* [DATA IN THIS EXERCISE]
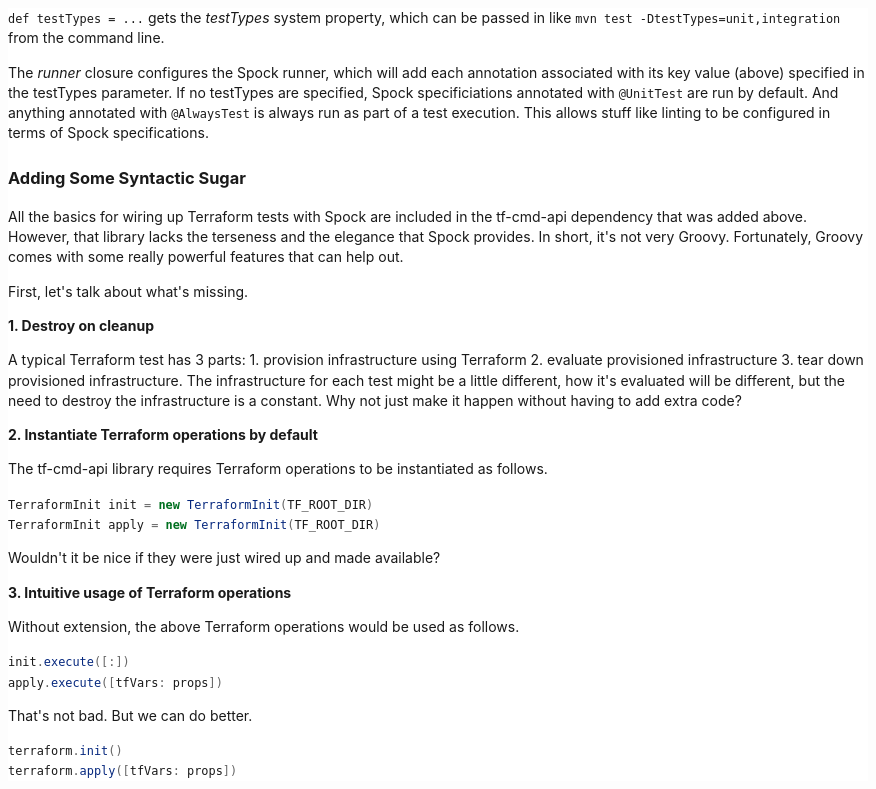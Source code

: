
 ```def testTypes = ...``` gets the _testTypes_ system property, which can be passed in like ```mvn test -DtestTypes=unit,integration```
from the command line.

The _runner_ closure configures the Spock runner, which will add each annotation associated with its key value (above)
specified in the testTypes parameter. If no testTypes are specified, Spock specificiations annotated with ```@UnitTest```
are run by default. And anything annotated with ```@AlwaysTest``` is always run as part of a test execution. This allows
stuff like linting to be configured in terms of Spock specifications.

### Adding Some Syntactic Sugar

All the basics for wiring up Terraform tests with Spock are included in the tf-cmd-api dependency that was added above.
However, that library lacks the terseness and the elegance that Spock provides. In short, it's not very Groovy. Fortunately,
Groovy comes with some really powerful features that can help out.

First, let's talk about what's missing.

**1. Destroy on cleanup**

A typical Terraform test has 3 parts: 1. provision infrastructure using Terraform 2. evaluate provisioned infrastructure 3. tear down provisioned
infrastructure. The infrastructure for each test might be a little different, how it's evaluated will be different, but the need to destroy
the infrastructure is a constant. Why not just make it happen without having to add extra code?

**2. Instantiate Terraform operations by default**

The tf-cmd-api library requires Terraform operations to be instantiated as follows.

```groovy
TerraformInit init = new TerraformInit(TF_ROOT_DIR)
TerraformInit apply = new TerraformInit(TF_ROOT_DIR)
```

Wouldn't it be nice if they were just wired up and made available?

**3. Intuitive usage of Terraform operations**

Without extension, the above Terraform operations would be used as follows.

```groovy
init.execute([:])
apply.execute([tfVars: props])
```

That's not bad. But we can do better.

```groovy
terraform.init()
terraform.apply([tfVars: props])
```
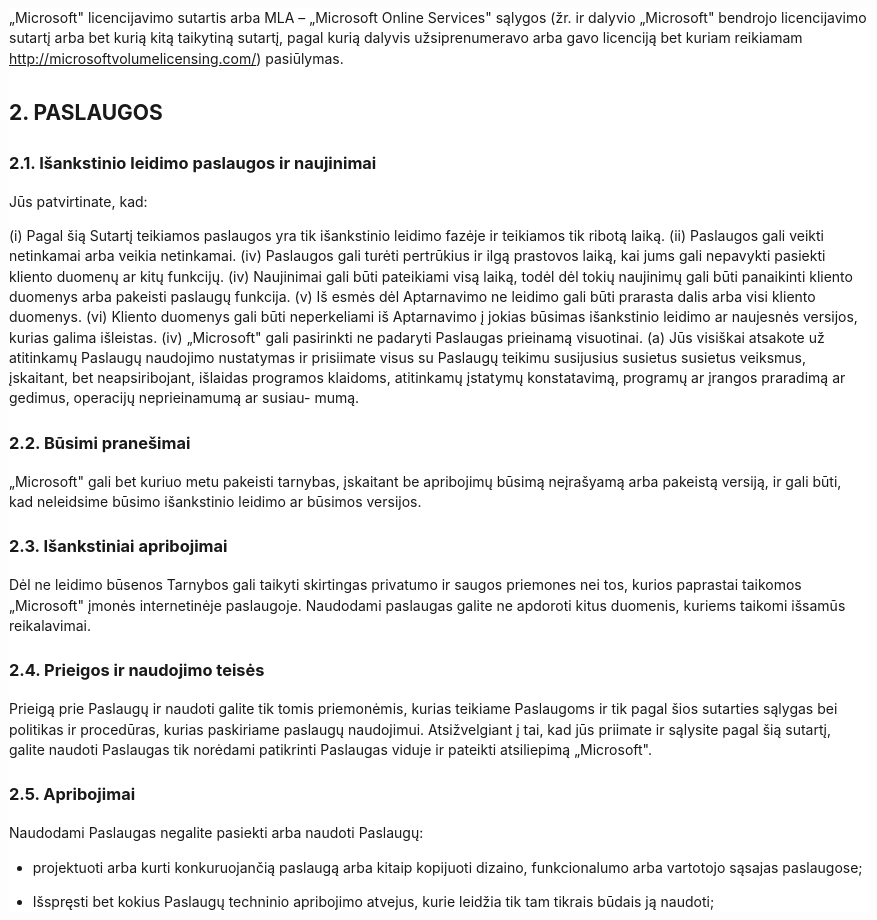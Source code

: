 „Microsoft" licencijavimo sutartis arba MLA – „Microsoft Online Services" sąlygos (žr. ir dalyvio „Microsoft" bendrojo licencijavimo sutartį arba bet kurią kitą taikytiną sutartį, pagal kurią dalyvis užsiprenumeravo arba gavo licenciją bet kuriam reikiamam http://microsoftvolumelicensing.com/) pasiūlymas. 

## <a name="2-the-services"></a>2. PASLAUGOS

### <a name="21-pre-release-services-and-updates"></a>2.1. Išankstinio leidimo paslaugos ir naujinimai

Jūs patvirtinate, kad: 

(i) Pagal šią Sutartį teikiamos paslaugos yra tik išankstinio leidimo fazėje ir teikiamos tik ribotą laiką. (ii) Paslaugos gali veikti netinkamai arba veikia netinkamai. (iv) Paslaugos gali turėti pertrūkius ir ilgą prastovos laiką, kai jums gali nepavykti pasiekti kliento duomenų ar kitų funkcijų. (iv) Naujinimai gali būti pateikiami visą laiką, todėl dėl tokių naujinimų gali būti panaikinti kliento duomenys arba pakeisti paslaugų funkcija. (v) Iš esmės dėl Aptarnavimo ne leidimo gali būti prarasta dalis arba visi kliento duomenys. (vi) Kliento duomenys gali būti neperkeliami iš Aptarnavimo į jokias būsimas išankstinio leidimo ar naujesnės versijos, kurias galima išleistas. (iv) „Microsoft" gali pasirinkti ne padaryti Paslaugas prieinamą visuotinai. (a) Jūs visiškai atsakote už atitinkamų Paslaugų naudojimo nustatymas ir prisiimate visus su Paslaugų teikimu susijusius susietus susietus veiksmus, įskaitant, bet neapsiribojant, išlaidas programos klaidoms, atitinkamų įstatymų konstatavimą, programų ar įrangos praradimą ar gedimus, operacijų neprieinamumą ar susiau- mumą. 

### <a name="22-future-releases"></a>2.2. Būsimi pranešimai

„Microsoft" gali bet kuriuo metu pakeisti tarnybas, įskaitant be apribojimų būsimą neįrašyamą arba pakeistą versiją, ir gali būti, kad neleidsime būsimo išankstinio leidimo ar būsimos versijos.  

### <a name="23-pre-release-limitations"></a>2.3. Išankstiniai apribojimai

Dėl ne leidimo būsenos Tarnybos gali taikyti skirtingas privatumo ir saugos priemones nei tos, kurios paprastai taikomos „Microsoft" įmonės internetinėje paslaugoje.  Naudodami paslaugas galite ne apdoroti kitus duomenis, kuriems taikomi išsamūs reikalavimai.   

### <a name="24-access-and-use-rights"></a>2.4. Prieigos ir naudojimo teisės

Prieigą prie Paslaugų ir naudoti galite tik tomis priemonėmis, kurias teikiame Paslaugoms ir tik pagal šios sutarties sąlygas bei politikas ir procedūras, kurias paskiriame paslaugų naudojimui. Atsižvelgiant į tai, kad jūs priimate ir sąlysite pagal šią sutartį, galite naudoti Paslaugas tik norėdami patikrinti Paslaugas viduje ir pateikti atsiliepimą „Microsoft".   

### <a name="25-restrictions"></a>2.5. Apribojimai

Naudodami Paslaugas negalite pasiekti arba naudoti Paslaugų: 

- projektuoti arba kurti konkuruojančią paslaugą arba kitaip kopijuoti dizaino, funkcionalumo arba vartotojo sąsajas paslaugose;  

- Išspręsti bet kokius Paslaugų techninio apribojimo atvejus, kurie leidžia tik tam tikrais būdais ją naudoti;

* [THE TASK] Beginning at the line above that contains "the infrastructure is", return each line exactly through the line that contains "of Terraform operations**", and no others.

* [REPLY TO THE EXERCISE]
the infrastructure is a constant. Why not just make it happen without having to add extra code?

**2. Instantiate Terraform operations by default**

The tf-cmd-api library requires Terraform operations to be instantiated as follows.

```groovy
TerraformInit init = new TerraformInit(TF_ROOT_DIR)
TerraformInit apply = new TerraformInit(TF_ROOT_DIR)
```

Wouldn't it be nice if they were just wired up and made available?

**3. Intuitive usage of Terraform operations**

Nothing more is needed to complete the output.